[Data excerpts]
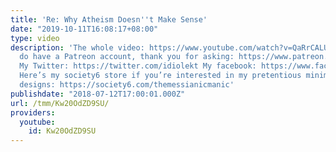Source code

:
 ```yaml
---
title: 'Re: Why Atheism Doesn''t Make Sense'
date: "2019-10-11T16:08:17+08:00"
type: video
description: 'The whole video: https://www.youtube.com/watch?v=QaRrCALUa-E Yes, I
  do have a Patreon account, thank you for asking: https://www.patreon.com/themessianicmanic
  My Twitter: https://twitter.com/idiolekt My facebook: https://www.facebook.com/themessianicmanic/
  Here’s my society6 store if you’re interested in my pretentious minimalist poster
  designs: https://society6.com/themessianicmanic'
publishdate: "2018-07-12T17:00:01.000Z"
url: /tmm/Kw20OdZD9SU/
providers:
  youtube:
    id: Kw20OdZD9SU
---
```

---

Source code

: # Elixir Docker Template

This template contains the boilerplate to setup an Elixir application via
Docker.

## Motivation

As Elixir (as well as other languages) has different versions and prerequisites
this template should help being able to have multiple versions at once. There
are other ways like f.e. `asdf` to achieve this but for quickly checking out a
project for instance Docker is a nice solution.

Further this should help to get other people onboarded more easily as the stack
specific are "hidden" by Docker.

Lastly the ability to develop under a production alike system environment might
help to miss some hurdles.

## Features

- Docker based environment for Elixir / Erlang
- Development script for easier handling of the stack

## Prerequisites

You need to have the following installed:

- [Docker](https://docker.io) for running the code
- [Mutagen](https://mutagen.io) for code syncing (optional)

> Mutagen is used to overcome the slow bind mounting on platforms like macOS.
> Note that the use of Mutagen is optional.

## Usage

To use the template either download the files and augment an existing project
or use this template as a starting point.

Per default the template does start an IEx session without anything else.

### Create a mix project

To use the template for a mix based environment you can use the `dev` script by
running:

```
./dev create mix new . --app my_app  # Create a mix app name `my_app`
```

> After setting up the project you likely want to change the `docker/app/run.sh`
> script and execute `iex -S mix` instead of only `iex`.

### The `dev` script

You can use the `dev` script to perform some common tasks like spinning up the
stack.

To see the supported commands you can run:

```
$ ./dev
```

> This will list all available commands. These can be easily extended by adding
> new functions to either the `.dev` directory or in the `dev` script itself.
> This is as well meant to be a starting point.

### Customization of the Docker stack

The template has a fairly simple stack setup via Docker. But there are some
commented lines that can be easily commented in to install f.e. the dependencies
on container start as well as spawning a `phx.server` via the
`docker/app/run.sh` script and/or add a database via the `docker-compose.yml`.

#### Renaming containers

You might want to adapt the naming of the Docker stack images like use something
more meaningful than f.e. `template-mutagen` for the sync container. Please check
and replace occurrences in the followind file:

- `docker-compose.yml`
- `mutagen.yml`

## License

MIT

---

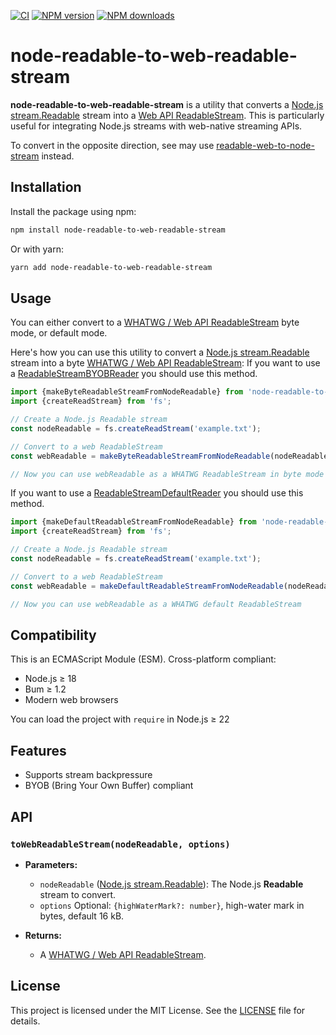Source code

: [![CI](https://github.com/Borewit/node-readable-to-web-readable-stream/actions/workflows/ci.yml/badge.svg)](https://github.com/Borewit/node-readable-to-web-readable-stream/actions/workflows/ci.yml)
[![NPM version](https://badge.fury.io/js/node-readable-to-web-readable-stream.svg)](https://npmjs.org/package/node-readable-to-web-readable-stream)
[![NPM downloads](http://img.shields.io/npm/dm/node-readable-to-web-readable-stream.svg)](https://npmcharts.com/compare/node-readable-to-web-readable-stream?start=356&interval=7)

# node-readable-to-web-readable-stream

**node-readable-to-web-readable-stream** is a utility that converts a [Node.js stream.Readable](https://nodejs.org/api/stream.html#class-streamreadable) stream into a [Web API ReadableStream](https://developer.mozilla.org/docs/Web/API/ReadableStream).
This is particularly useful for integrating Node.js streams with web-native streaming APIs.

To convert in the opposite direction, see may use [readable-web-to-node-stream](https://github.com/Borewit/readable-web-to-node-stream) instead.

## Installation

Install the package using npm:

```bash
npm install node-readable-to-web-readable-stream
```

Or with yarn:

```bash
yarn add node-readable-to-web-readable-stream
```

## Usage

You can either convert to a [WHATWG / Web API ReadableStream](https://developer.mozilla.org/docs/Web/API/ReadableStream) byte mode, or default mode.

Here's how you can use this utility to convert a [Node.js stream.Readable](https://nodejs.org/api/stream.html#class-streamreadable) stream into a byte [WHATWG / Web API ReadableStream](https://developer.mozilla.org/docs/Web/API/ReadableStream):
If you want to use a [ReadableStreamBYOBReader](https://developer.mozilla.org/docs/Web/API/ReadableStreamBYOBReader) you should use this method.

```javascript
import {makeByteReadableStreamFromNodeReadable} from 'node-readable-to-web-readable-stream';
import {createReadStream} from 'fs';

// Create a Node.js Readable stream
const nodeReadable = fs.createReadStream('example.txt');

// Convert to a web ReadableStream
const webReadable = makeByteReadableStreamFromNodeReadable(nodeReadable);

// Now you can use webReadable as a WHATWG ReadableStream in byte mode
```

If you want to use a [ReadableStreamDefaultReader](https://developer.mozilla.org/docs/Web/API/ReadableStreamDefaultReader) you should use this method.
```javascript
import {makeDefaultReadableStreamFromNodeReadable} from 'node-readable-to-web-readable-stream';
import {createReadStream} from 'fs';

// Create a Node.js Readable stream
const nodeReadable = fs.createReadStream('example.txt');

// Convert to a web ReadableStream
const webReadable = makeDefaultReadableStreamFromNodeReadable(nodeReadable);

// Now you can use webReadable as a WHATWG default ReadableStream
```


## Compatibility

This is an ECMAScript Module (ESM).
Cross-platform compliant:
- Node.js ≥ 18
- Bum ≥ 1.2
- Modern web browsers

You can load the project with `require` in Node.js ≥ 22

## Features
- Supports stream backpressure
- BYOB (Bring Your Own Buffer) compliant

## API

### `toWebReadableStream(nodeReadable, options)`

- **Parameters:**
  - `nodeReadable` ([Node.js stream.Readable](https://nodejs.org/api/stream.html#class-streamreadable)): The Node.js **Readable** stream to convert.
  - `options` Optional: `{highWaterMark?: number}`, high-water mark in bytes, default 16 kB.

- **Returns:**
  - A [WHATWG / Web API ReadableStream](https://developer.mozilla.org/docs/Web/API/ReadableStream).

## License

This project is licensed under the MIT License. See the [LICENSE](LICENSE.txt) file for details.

PROMPT - Every line with "environment" in it should be copied from the entries.

SOLUTION TO THE EXERCISE -
Lastly the ability to develop under a production alike system environment might
- Docker based environment for Elixir / Erlang
To use the template for a mix based environment you can use the `dev` script by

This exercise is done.